The majority opinion in Small restated the current framework for addressing eyewitness identification. It stated that:

“When assessing an identification’s reliability, among the factors that the suppression court may consider are:

(i) the opportunity of the witness to view the criminal at the time of the crime;

(ii) the witness’ degree of attention;

(ii) the accuracy of the witness’ prior description of the criminal;

(iv) the level of certainty demonstrated by the witness at the confrontation; and

(v) the length of time between the crime and the confrontation.

The critical inquiry is “whether under the ‘totality of the circumstances’ the identification is reliable even though the confrontation procedure was suggestive.”

The identification’s reliability must be weighed in light of the procedure’s suggestiveness.

The Supreme Court in Manson v. Brathwaite, 432 U.S. 98, 114, 97 S. Ct. 2243, 2253, 53 L. Ed. 2d 140 (1977) concluded “that reliability is the linchpin in determining the admissibility of identification testimony for both pre- and post-Stovall confrontations. The factors to be considered are set out in Neil v. Biggers, 409 U.S. 188, 199-200, 93 S. Ct. 375, 382, 34 L.Ed.2d 401 (1972). These include the opportunity of the witness to view the criminal at the time of the crime, the witness’ degree of attention, the accuracy of his prior description of the criminal, the level of certainty demonstrated at the confrontation, and the time between the crime and the confrontation. Against these factors is to be weighed the corrupting effect of the suggestive identification itself.

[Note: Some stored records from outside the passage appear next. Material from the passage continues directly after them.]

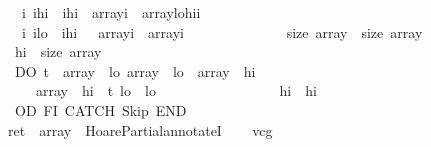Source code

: \begin{isabellebody}
\ \ \ \ \ \ \ \ \ \ \ \ {\isacharparenleft}\ {\isasymforall}i{\isachardot}\ i{\isacharless}\isactrlbsup {\isasymsigma}\isactrlesup hi\ {\isasymand}\ i{\isachargreater}{\isasymacute}hi\ {\isasymlongrightarrow}\ {\isasymacute}array{\isacharbang}i\ {\isacharequal}\ \isactrlbsup {\isasymsigma}\isactrlesup array{\isacharbang}{\isacharparenleft}\isactrlbsup {\isasymsigma}\isactrlesup lo{\isacharplus}\isactrlbsup {\isasymsigma}\isactrlesup hi{\isacharminus}i{\isacharminus}{}{\isacharparenright}{\isacharparenright}\ {\isasymand}\isanewline
\ \ \ \ \ \ \ \ \ \ \ \ {\isacharparenleft}\ {\isasymforall}i{\isachardot}\ i{\isasymge}{\isasymacute}lo\ {\isasymand}\ i{\isasymle}{\isasymacute}hi\ \ {\isasymlongrightarrow}\ {\isasymacute}array{\isacharbang}i\ {\isacharequal}\ \isactrlbsup {\isasymsigma}\isactrlesup array{\isacharbang}{\isacharparenleft}i{\isacharparenright}\ {\isacharparenright}\ {\isasymand}\isanewline
\ \ \ \ \ \ \ \ \ \ \ \ {\isacharparenleft}size\ {\isasymacute}array\ {\isacharequal}\ size\ \isactrlbsup {\isasymsigma}\isactrlesup array{\isacharparenright}\ {\isasymand}\isanewline
\ \ \ \ \ \ \ \ \ \ \ \ {\isacharparenleft}\isactrlbsup {\isasymsigma}\isactrlesup hi\ {\isasymle}\ size\ \isactrlbsup {\isasymsigma}\isactrlesup array{\isacharparenright}\isanewline
\ \ \ \ \ \ \ \ \ \ \ \ {\isasymrbrace}\isanewline
\ \ \ \ \ \ \ \ \ \ \ \ DO\ {\isasymacute}t\ {\isacharcolon}{\isacharequal}{\isacharequal}\ {\isasymacute}array\ {\isacharbang}\ {\isasymacute}lo{\isacharsemicolon}{\isacharsemicolon}\ {\isasymacute}array\ {\isacharbang}\ {\isasymacute}lo\ {\isacharcolon}{\isacharequal}{\isacharequal}\ {\isasymacute}array\ {\isacharbang}\ {\isasymacute}hi{\isacharsemicolon}{\isacharsemicolon}\isanewline
\ \ \ \ \ \ \ \ \ \ \ \ \ \ \ {\isasymacute}array\ {\isacharbang}\ {\isasymacute}hi\ {\isacharcolon}{\isacharequal}{\isacharequal}\ {\isasymacute}t{\isacharsemicolon}{\isacharsemicolon}\ {\isasymacute}lo\ {\isacharcolon}{\isacharequal}{\isacharequal}\ {\isasymacute}lo\ {\isacharplus}\ {}{\isacharsemicolon}{\isacharsemicolon}\isanewline
\ \ \ \ \ \ \ \ \ \ \ \ \ \ \ {\isasymacute}hi\ {\isacharcolon}{\isacharequal}{\isacharequal}\ {\isasymacute}hi\ {\isacharminus}\ {}\ \isanewline
\ \ \ \ \ \ \ \ \ \ \ \ OD\ FI\ CATCH\ Skip\ END{\isacharsemicolon}{\isacharsemicolon}\isanewline
\ \ \ \ \ \ \ \ \ \ \ {\isasymacute}ret\ {\isacharcolon}{\isacharequal}{\isacharequal}\ {\isasymacute}array{\isachardoublequoteclose}\ \ HoarePartial{\isachardot}annotateI{\isacharparenright}\isanewline
\ \ \isamarkupfalse%
\ vcg\isanewline

\end{isabellebody}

Judge Barbera calls for a review as to whether reliance upon the Mason factors is still appropriate, noting that “[t]he rapidly expanding body of social science research exposes the frailty of the Mason factors for eyewitness identification reliability.”

The New Jersey Supreme Court’s decision in State v. Henderson, 27 A.3d 872, 886 (N.J. 2011) is extensively discussed by Judge Barbera and cited as an example of a court leading the way in departing from long-held judicial assumptions regarding eyewitness identifications.

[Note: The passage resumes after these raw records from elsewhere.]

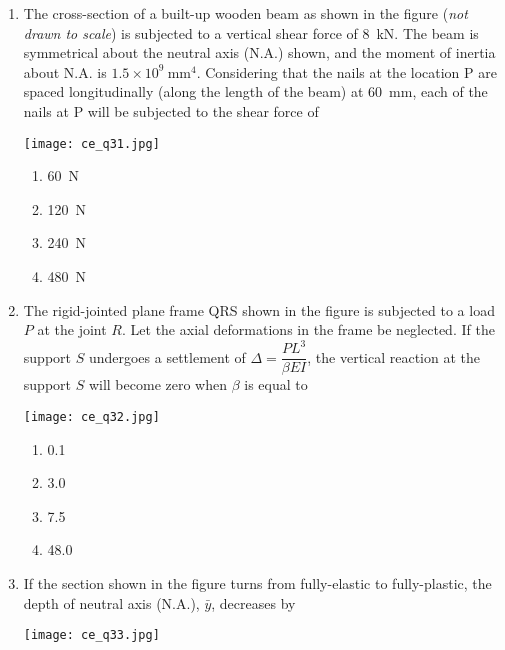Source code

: \documentclass[12pt]{article}
\begin{document}
\begin{enumerate}[label= Q.\arabic*,start =26]
	\item The cross-section of a built-up wooden beam as shown in the figure (\textit{not drawn to scale}) is subjected to a vertical shear force of 8~kN. The beam is symmetrical about the neutral axis (N.A.) shown, and the moment of inertia about N.A. is $1.5 \times 10^9~\mathrm{mm}^4$. Considering that the nails at the location P are spaced longitudinally (along the length of the beam) at 60~mm, each of the nails at P will be subjected to the shear force of
		\begin{center}
			{
				\texttt{[image: ce\_q31.jpg]}
		}\end{center}

		\begin{multicols}{4}
			\begin{enumerate}[label=(\Alph*)]
				\item 60~N
				\item 120~N
				\item 240~N
				\item 480~N
			\end{enumerate}
		\end{multicols}

	\item The rigid-jointed plane frame QRS shown in the figure is subjected to a load $P$ at the joint $R$. Let the axial deformations in the frame be neglected. If the support $S$ undergoes a settlement of $\Delta = \dfrac{PL^3}{\beta EI}$, the vertical reaction at the support $S$ will become zero when $\beta$ is equal to

		\begin{center}
			\texttt{[image: ce\_q32.jpg]}
		\end{center}

		\begin{multicols}{2}
			\begin{enumerate}[label=(\Alph*)]
				\item 0.1
				\item 3.0
				\item 7.5
				\item 48.0
			\end{enumerate}
		\end{multicols}

	\item If the section shown in the figure turns from fully-elastic to fully-plastic, the depth of neutral axis (N.A.), $\bar{y}$, decreases by

		\begin{center}
			\texttt{[image: ce\_q33.jpg]}
		\end{center}


\end{enumerate}
\end{document}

Judge Barbera observes that Henderson discussed how we now know far more about memory than we did in the 1970s when the Supreme Court decided Manson. At that time of Manson researchers conducted some experiments on the malleability of human memory. But according to expert testimony in Henderson, that decade produced only four published articles in psychology literature containing the words “eyewitness” and “identity” in their abstracts. By contrast, the Special Master in Henderson estimated that more than two thousand studies related to eyewitness identification have been published in the past thirty years. Judicial procedures, the Special Master’s report stated, must account for the fact that a “witness does not perceive all that a videotape would disclose, but rather ‘get[s] the gist of things and constructs a ‘memory’ on ‘bits of information … and what seems plausible,’ ” and that memory can therefore be “distorted, contaminated and even falsely imagined.”

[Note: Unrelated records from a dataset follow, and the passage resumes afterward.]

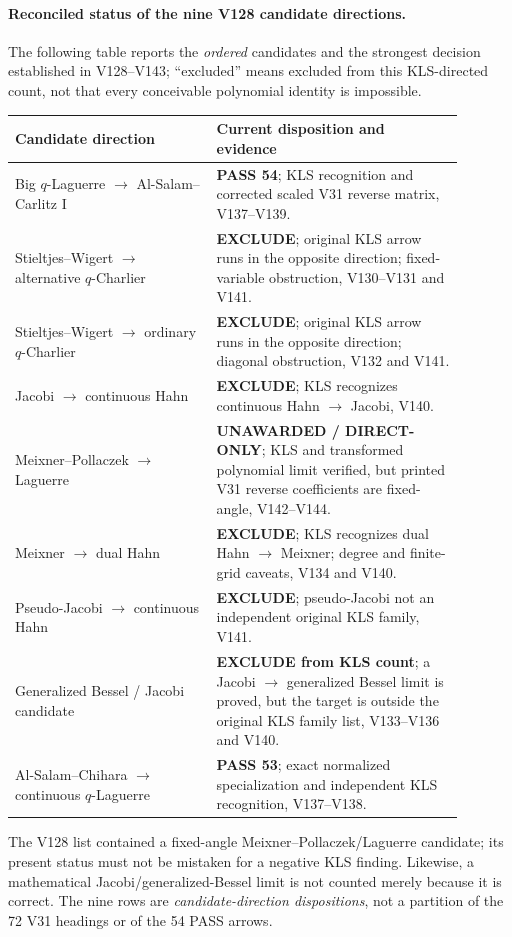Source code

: \documentclass[11pt]{article}
\begin{document}
\paragraph{Reconciled status of the nine V128 candidate directions.}
The following table reports the \emph{ordered} candidates and the strongest decision established in V128--V143; ``excluded'' means excluded from this KLS-directed count, not that every conceivable polynomial identity is impossible.
\begin{center}\small
\begin{tabular}{p{0.40\linewidth}p{0.49\linewidth}}
\hline
Candidate direction & Current disposition and evidence \\
\hline
Big $q$-Laguerre $\to$ Al-Salam--Carlitz I & \textbf{PASS 54}; KLS recognition and corrected scaled V31 reverse matrix, V137--V139.\\
Stieltjes--Wigert $\to$ alternative $q$-Charlier & \textbf{EXCLUDE}; original KLS arrow runs in the opposite direction; fixed-variable obstruction, V130--V131 and V141.\\
Stieltjes--Wigert $\to$ ordinary $q$-Charlier & \textbf{EXCLUDE}; original KLS arrow runs in the opposite direction; diagonal obstruction, V132 and V141.\\
Jacobi $\to$ continuous Hahn & \textbf{EXCLUDE}; KLS recognizes continuous Hahn $\to$ Jacobi, V140.\\
Meixner--Pollaczek $\to$ Laguerre & \textbf{UNAWARDED / DIRECT-ONLY}; KLS and transformed polynomial limit verified, but printed V31 reverse coefficients are fixed-angle, V142--V144.\\
Meixner $\to$ dual Hahn & \textbf{EXCLUDE}; KLS recognizes dual Hahn $\to$ Meixner; degree and finite-grid caveats, V134 and V140.\\
Pseudo-Jacobi $\to$ continuous Hahn & \textbf{EXCLUDE}; pseudo-Jacobi not an independent original KLS family, V141.\\
Generalized Bessel / Jacobi candidate & \textbf{EXCLUDE from KLS count}; a Jacobi $\to$ generalized Bessel limit is proved, but the target is outside the original KLS family list, V133--V136 and V140.\\
Al-Salam--Chihara $\to$ continuous $q$-Laguerre & \textbf{PASS 53}; exact normalized specialization and independent KLS recognition, V137--V138.\\
\hline
\end{tabular}
\end{center}
\noindent The V128 list contained a fixed-angle Meixner--Pollaczek/Laguerre candidate; its present status must not be mistaken for a negative KLS finding. Likewise, a mathematical Jacobi/generalized-Bessel limit is not counted merely because it is correct. The nine rows are \emph{candidate-direction dispositions}, not a partition of the 72 V31 headings or of the 54 PASS arrows.
\end{document}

The concurring opinion in Small summarizes in substantial detail portions of the Henderson opinion.

The Henderson court’s framework for addressing identification evidence recognizes a far more comprehensive list of suggestiveness and reliability factors than that devised from whole cloth in the 1970s. Based on the research, these factors fall into one of two categories, system variables and estimator variables.

System variables are factors within the State’s control, including:

• whether a lineup was “administered in double-blind or blind fashion,”

• whether pre-identification instructions specified that the suspect may or may not be in the lineup or array and that the witness should not feel compelled to make an identification;

• whether a lineup or array is properly constructed or makes a suspect stand out;

• whether post-identification feedback or confirmation signal[s] to eyewitnesses that they correctly identified the suspect, thus engendering a false sense of confidence in a witness;

• whether a witness had multiple viewings of the same suspect during the investigation and thus the later identification may merely stem from a memory of the earlier identification procedure;

• whether lineups are presented simultaneously or sequentially; and

• whether unreliable composites or suggestive show-ups were used.

Estimator variables are factors beyond the control of the criminal justice system and may be related to the incident, the witness, or the perpetrator. They include:

• the level of stress the eyewitness was under at the time of the events;

• whether “weapon focus” may have “distract[ed] a witness and draw[n] his or her attention away from the culprit;”

• the “amount of time an eyewitness has to observe an event;”

• the distance and lighting conditions between the eyewitness and the perpetrator:

• eyewitness characteristics both temporary-like intoxication-or immutable-like age-that can affect reliability;

• characteristics of the perpetrator that can affect reliability, such as disguises, masks, or changed facial features;

• the passage of time, as memories fade over time and “memory decay ‘is irreversible.;

• whether the identification is “cross-racial,” as that is generally more difficult;

• whether private actors-e.g., other witnesses, newspaper accounts, or photographs-may have altered a witness’s memory; and

• the speed with which the witness makes an identification.

The Henderson court adopted a new procedure for evaluating suggestiveness and reliability incorporating these variables:

First, to obtain a pretrial hearing, a defendant has the initial burden of showing some evidence of suggestiveness that could lead to a mistaken identification. That evidence, in general, must be tied to a system-and not an estimator-variable.

Second, the State must then offer proof to show that the proffered eyewitness identification is reliable-accounting for system and estimator variables.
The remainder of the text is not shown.